**Required action**
Begin at the top of the records below and print each line exactly until the line containing "well-known, very real, statistical" has been printed; any pictures are to be left out.

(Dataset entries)
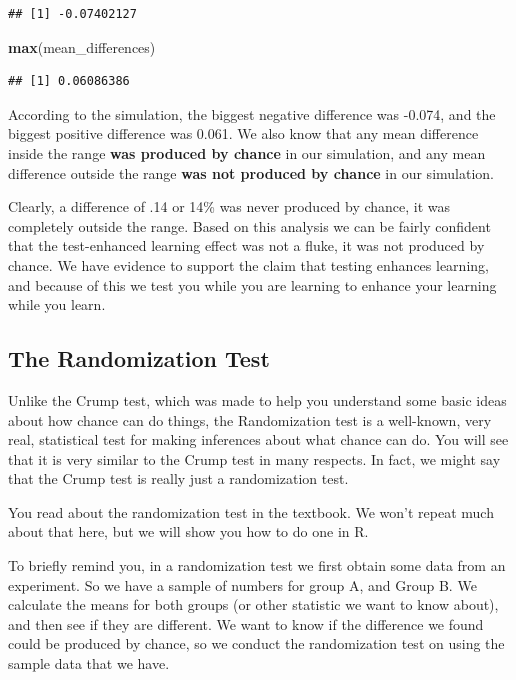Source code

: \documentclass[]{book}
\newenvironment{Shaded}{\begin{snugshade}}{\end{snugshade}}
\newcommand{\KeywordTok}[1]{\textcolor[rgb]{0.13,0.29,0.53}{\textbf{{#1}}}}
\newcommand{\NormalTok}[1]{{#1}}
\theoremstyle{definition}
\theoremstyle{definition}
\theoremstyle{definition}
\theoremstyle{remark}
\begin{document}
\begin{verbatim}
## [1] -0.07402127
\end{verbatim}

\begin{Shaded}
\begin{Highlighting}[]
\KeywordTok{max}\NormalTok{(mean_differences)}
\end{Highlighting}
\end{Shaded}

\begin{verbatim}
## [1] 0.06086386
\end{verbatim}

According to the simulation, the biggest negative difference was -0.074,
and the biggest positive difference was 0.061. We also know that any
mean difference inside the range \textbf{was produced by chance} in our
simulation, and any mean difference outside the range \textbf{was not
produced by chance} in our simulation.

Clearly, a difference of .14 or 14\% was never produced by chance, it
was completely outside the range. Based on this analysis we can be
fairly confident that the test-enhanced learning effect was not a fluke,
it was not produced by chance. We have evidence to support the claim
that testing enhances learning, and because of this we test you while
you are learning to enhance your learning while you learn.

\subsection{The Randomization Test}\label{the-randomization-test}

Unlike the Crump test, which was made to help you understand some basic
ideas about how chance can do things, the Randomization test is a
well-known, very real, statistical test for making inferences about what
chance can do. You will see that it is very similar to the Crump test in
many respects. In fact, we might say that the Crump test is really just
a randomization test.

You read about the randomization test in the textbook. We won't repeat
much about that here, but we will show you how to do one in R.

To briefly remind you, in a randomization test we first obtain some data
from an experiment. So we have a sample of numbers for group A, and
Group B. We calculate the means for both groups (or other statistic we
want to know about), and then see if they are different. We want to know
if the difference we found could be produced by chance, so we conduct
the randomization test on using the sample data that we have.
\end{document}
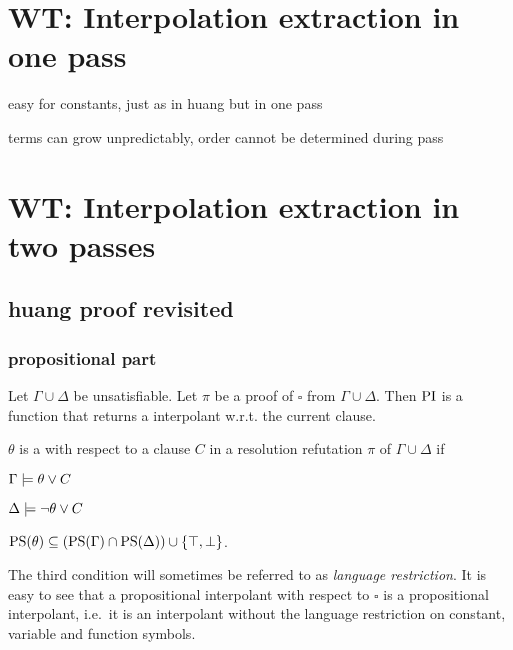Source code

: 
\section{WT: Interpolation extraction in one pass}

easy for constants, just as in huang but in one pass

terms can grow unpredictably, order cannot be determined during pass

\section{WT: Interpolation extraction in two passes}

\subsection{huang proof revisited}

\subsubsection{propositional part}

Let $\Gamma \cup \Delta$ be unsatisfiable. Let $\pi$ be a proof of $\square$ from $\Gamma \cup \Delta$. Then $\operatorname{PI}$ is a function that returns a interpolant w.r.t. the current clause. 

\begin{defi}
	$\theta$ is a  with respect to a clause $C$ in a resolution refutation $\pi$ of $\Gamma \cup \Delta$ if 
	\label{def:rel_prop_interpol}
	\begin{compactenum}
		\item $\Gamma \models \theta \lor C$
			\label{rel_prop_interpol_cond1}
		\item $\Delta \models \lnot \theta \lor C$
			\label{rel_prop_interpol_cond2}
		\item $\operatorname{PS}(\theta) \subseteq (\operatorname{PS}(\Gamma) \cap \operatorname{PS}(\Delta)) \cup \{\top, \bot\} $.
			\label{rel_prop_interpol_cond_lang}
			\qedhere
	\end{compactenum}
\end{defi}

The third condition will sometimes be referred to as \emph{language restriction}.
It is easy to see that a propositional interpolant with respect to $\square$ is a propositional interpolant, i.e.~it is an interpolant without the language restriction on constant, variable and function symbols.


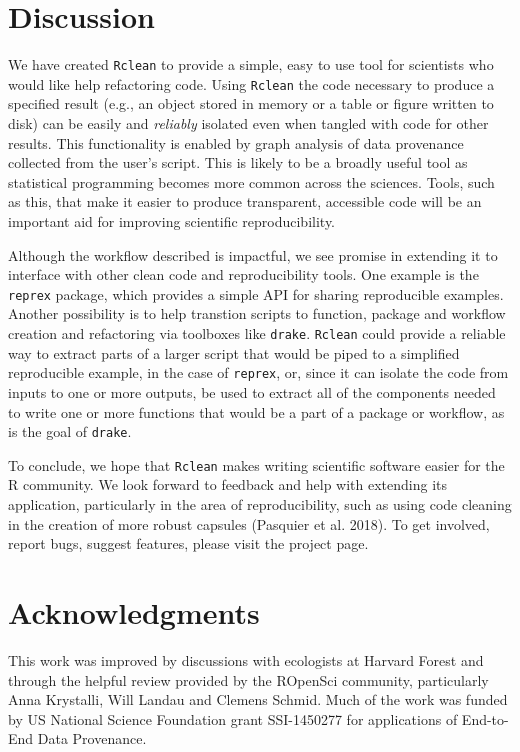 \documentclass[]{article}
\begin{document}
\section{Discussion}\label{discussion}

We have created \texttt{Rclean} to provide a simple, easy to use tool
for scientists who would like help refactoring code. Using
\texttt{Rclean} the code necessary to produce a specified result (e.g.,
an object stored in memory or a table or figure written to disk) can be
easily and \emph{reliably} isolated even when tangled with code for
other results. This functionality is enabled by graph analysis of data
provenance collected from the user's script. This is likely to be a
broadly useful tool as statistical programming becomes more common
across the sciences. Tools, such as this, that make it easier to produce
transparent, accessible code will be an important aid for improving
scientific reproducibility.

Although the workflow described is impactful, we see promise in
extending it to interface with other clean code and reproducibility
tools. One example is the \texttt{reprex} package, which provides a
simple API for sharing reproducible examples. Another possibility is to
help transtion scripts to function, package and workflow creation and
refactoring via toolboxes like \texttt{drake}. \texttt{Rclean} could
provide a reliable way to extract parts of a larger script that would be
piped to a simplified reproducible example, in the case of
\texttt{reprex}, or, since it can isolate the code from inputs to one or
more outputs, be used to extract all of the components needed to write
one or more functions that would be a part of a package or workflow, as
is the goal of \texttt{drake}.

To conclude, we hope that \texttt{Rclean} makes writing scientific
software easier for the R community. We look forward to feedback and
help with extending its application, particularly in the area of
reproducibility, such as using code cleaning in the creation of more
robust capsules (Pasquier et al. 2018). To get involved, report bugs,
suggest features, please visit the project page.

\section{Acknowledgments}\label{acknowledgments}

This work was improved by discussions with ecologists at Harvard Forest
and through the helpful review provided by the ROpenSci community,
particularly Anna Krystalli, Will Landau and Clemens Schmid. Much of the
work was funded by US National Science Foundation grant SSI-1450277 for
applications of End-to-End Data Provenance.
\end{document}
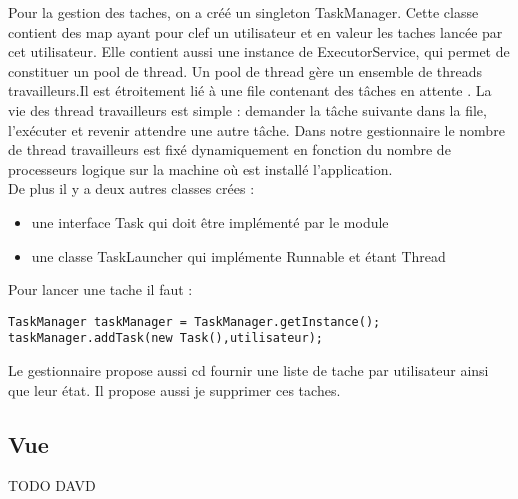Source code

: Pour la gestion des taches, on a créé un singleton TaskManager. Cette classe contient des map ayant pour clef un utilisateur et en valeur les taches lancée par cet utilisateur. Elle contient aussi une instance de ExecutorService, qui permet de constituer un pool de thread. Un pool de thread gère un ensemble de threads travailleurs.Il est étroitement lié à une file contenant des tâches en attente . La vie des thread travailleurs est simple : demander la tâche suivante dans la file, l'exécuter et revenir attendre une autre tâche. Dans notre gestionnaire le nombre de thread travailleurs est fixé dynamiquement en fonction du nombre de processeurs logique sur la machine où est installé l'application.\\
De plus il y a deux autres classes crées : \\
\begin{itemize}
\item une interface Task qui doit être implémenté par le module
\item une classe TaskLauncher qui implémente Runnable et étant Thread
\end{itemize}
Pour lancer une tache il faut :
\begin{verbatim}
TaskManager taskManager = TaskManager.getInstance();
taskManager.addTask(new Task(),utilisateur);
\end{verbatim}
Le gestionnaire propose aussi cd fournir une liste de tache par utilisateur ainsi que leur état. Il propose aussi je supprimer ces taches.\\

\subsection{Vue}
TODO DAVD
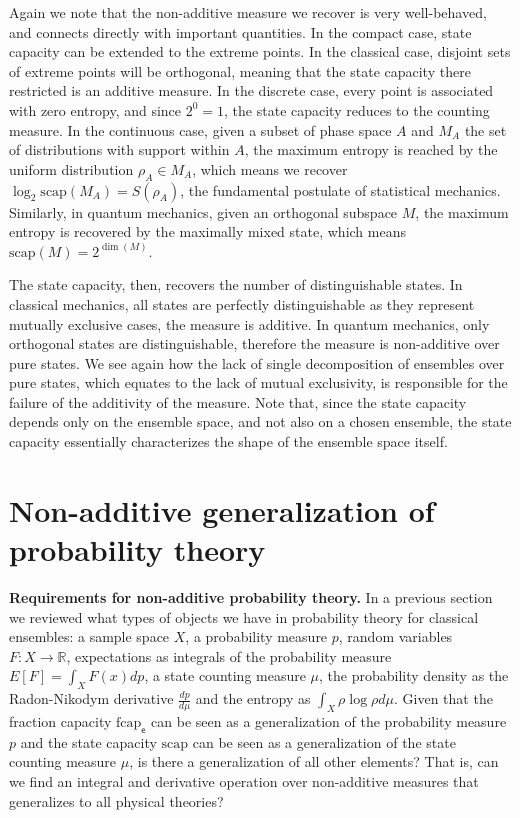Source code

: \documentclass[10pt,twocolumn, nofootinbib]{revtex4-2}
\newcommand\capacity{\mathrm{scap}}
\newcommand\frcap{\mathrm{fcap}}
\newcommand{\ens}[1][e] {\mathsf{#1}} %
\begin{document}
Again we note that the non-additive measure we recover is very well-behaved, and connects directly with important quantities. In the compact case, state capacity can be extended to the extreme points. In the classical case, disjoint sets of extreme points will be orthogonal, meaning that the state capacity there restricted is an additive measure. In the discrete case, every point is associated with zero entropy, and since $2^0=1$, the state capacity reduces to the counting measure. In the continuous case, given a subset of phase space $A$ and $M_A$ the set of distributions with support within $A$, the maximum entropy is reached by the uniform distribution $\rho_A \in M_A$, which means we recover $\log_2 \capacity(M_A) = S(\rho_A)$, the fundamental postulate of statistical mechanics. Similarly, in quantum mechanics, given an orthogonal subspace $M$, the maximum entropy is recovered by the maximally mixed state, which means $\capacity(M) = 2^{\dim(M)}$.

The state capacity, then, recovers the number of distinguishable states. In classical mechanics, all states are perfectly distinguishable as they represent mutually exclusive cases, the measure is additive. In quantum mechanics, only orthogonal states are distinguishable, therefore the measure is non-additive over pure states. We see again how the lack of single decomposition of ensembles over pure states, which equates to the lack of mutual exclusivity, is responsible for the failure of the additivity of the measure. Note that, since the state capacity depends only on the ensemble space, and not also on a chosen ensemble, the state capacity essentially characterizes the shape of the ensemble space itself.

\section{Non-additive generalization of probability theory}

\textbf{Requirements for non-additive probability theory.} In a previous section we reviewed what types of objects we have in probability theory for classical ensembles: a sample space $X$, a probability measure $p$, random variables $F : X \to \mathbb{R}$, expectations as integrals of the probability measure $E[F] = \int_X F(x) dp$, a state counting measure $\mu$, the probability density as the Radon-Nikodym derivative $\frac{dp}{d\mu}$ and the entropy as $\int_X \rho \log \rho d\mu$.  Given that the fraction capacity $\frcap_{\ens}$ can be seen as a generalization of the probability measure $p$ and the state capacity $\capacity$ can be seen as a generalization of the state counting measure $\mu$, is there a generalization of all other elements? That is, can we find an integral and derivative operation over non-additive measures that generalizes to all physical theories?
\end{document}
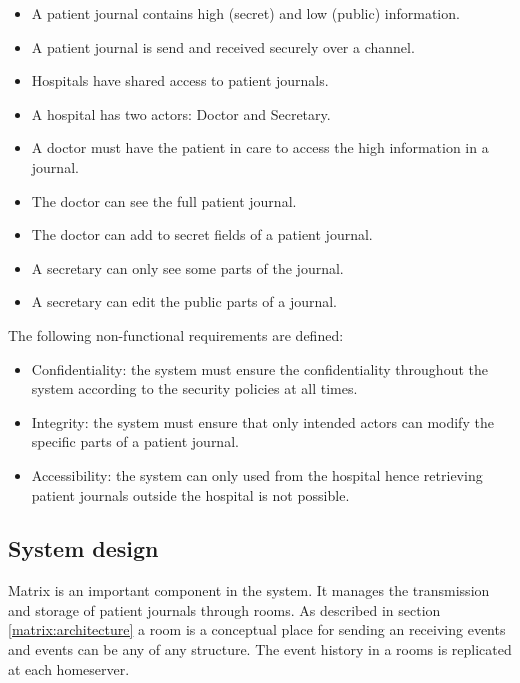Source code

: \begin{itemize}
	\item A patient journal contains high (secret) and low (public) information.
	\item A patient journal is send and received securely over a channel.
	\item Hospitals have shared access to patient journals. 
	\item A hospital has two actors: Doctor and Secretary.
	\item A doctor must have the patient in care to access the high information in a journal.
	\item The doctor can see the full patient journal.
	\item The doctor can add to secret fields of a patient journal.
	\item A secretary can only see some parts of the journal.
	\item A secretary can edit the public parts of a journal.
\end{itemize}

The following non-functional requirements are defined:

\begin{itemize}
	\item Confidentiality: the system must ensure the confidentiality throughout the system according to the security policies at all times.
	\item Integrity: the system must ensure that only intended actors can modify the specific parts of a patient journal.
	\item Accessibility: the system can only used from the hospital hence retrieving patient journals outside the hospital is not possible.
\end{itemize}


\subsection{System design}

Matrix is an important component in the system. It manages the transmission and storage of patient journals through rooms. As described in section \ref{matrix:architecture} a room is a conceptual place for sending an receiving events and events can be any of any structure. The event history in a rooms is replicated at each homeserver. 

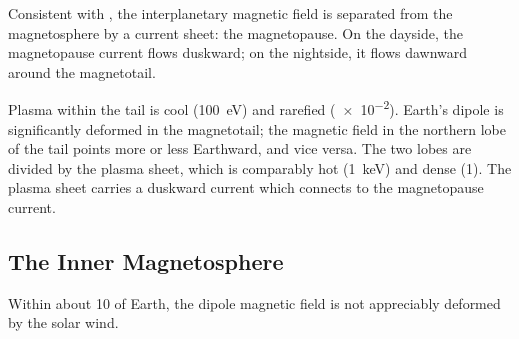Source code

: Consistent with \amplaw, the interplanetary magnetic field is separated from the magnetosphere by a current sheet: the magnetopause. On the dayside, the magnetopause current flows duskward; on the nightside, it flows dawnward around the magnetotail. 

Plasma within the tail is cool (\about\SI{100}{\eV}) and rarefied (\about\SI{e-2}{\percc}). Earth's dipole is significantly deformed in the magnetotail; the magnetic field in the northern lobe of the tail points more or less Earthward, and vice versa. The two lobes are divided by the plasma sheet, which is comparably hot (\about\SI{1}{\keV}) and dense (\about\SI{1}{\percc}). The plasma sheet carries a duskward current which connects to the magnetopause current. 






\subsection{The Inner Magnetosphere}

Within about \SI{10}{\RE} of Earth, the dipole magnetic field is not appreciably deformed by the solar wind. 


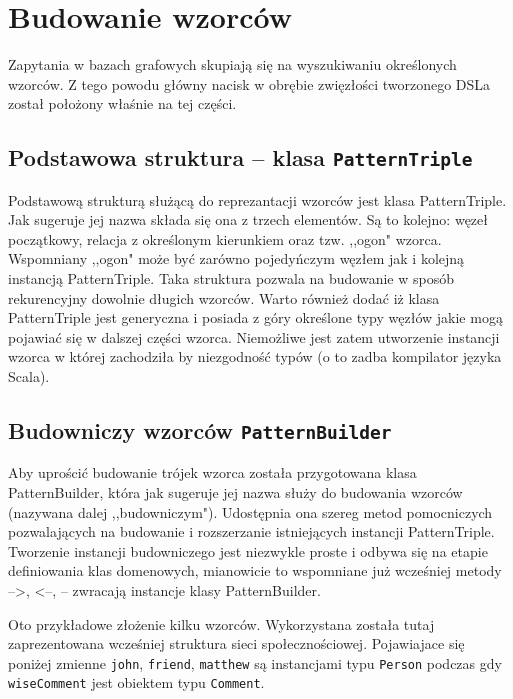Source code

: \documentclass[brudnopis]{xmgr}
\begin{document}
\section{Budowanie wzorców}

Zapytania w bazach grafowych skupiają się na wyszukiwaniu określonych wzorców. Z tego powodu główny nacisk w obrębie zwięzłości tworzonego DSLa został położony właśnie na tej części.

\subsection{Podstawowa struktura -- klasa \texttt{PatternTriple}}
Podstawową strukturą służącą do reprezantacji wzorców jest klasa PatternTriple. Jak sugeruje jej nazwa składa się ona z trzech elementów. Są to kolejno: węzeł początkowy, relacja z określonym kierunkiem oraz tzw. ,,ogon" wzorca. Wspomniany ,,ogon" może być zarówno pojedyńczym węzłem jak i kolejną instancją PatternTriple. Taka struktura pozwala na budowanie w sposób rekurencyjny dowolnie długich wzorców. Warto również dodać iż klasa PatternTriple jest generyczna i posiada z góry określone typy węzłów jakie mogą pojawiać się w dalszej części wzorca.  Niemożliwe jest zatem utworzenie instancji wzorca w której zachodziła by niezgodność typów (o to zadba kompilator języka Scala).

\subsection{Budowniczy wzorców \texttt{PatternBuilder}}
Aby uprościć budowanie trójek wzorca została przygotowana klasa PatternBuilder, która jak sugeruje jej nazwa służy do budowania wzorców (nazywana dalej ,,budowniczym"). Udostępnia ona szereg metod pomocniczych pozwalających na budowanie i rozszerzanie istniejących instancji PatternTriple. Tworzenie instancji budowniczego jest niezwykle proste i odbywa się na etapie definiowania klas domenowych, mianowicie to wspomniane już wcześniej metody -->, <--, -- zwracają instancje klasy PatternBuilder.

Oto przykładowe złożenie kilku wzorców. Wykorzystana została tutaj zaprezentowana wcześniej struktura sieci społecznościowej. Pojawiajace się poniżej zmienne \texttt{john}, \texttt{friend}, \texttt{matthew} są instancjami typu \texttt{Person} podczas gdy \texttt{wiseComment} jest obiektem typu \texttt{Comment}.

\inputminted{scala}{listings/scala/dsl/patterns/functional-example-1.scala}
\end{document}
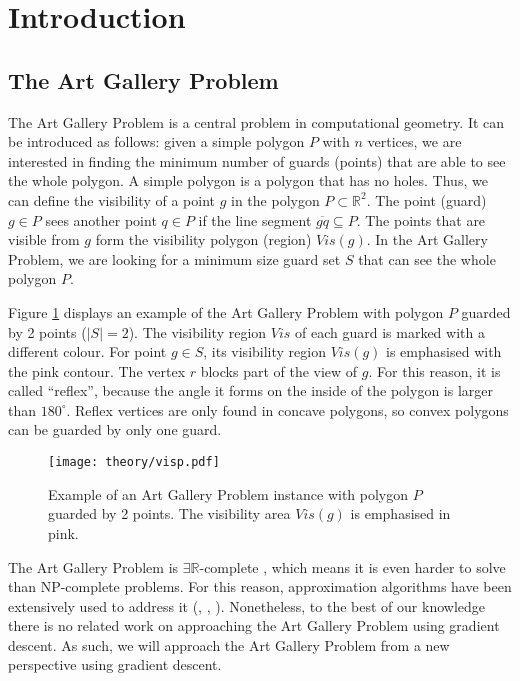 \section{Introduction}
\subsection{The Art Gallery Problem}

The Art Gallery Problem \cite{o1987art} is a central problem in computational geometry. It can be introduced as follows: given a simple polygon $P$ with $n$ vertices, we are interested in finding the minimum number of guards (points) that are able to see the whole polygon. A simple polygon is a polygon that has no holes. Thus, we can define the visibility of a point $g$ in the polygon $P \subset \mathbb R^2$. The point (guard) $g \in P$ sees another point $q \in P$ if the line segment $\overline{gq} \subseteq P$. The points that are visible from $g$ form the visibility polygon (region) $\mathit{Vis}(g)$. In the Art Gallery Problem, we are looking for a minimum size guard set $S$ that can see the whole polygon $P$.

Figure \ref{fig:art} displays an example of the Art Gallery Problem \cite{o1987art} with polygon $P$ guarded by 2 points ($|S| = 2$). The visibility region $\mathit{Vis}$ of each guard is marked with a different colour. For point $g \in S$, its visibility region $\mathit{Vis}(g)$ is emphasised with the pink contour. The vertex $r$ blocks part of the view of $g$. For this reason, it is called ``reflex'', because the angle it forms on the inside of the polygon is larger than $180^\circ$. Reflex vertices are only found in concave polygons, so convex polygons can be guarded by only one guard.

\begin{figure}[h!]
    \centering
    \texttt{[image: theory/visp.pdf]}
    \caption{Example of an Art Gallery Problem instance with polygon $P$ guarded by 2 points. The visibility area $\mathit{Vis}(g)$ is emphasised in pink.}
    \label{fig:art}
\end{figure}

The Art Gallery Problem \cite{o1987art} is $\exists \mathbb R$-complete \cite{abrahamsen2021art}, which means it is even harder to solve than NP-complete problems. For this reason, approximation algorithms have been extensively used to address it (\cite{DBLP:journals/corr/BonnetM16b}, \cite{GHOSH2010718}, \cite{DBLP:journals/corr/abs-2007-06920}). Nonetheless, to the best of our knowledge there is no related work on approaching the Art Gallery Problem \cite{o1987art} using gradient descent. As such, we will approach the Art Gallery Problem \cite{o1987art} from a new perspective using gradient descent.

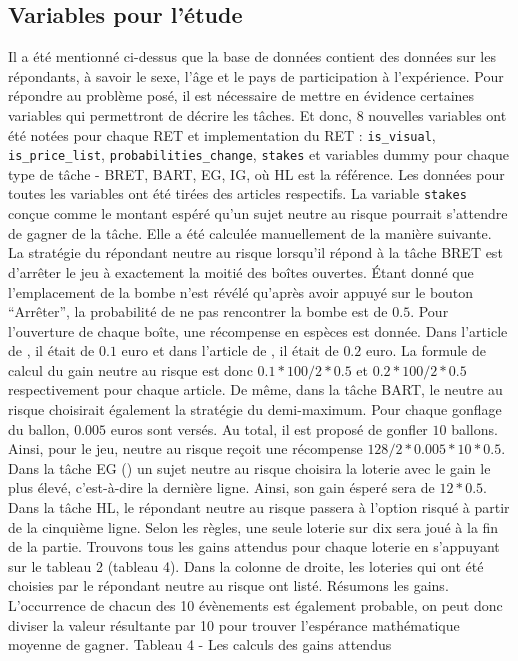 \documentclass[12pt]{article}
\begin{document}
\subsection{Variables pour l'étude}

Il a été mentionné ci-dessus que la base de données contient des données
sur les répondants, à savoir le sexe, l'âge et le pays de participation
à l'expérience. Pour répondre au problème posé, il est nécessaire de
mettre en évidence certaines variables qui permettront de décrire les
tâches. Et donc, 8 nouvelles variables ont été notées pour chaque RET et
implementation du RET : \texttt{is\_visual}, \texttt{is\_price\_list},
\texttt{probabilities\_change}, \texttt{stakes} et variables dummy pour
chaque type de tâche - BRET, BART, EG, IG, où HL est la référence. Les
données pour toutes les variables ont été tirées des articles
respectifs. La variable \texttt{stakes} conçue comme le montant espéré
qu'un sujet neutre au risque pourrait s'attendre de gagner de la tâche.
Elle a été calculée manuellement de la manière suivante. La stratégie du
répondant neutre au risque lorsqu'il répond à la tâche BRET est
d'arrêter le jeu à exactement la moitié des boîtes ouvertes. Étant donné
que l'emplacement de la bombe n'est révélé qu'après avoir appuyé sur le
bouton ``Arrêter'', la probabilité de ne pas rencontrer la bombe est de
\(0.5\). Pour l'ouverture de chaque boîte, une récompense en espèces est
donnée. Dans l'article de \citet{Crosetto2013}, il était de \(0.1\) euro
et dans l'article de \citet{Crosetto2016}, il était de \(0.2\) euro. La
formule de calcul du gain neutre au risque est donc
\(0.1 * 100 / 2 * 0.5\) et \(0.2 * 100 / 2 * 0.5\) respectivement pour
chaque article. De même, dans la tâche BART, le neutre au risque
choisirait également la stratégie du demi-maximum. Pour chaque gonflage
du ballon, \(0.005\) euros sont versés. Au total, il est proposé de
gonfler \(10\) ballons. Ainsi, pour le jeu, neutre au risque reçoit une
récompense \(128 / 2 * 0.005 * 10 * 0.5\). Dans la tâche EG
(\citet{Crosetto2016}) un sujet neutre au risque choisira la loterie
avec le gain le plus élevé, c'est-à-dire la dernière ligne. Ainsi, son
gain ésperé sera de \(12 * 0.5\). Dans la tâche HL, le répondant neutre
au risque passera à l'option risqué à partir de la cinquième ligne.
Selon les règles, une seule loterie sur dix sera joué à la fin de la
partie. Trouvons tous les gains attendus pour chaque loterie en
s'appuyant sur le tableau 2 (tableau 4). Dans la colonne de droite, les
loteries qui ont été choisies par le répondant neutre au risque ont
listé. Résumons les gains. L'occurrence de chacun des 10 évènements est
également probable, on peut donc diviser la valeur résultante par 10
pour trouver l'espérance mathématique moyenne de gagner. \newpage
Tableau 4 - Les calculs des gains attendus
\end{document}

**Task response**
Source code

: \documentclass[]{book}
\newenvironment{Shaded}{\begin{snugshade}}{\end{snugshade}}
\newcommand{\KeywordTok}[1]{\textcolor[rgb]{0.13,0.29,0.53}{\textbf{{#1}}}}
\newcommand{\NormalTok}[1]{{#1}}
\theoremstyle{definition}
\theoremstyle{definition}
\theoremstyle{definition}
\theoremstyle{remark}
\begin{document}
\begin{verbatim}
## [1] -0.07402127
\end{verbatim}

\begin{Shaded}
\begin{Highlighting}[]
\KeywordTok{max}\NormalTok{(mean_differences)}
\end{Highlighting}
\end{Shaded}

\begin{verbatim}
## [1] 0.06086386
\end{verbatim}

According to the simulation, the biggest negative difference was -0.074,
and the biggest positive difference was 0.061. We also know that any
mean difference inside the range \textbf{was produced by chance} in our
simulation, and any mean difference outside the range \textbf{was not
produced by chance} in our simulation.

Clearly, a difference of .14 or 14\% was never produced by chance, it
was completely outside the range. Based on this analysis we can be
fairly confident that the test-enhanced learning effect was not a fluke,
it was not produced by chance. We have evidence to support the claim
that testing enhances learning, and because of this we test you while
you are learning to enhance your learning while you learn.

\subsection{The Randomization Test}\label{the-randomization-test}

Unlike the Crump test, which was made to help you understand some basic
ideas about how chance can do things, the Randomization test is a
well-known, very real, statistical test for making inferences about what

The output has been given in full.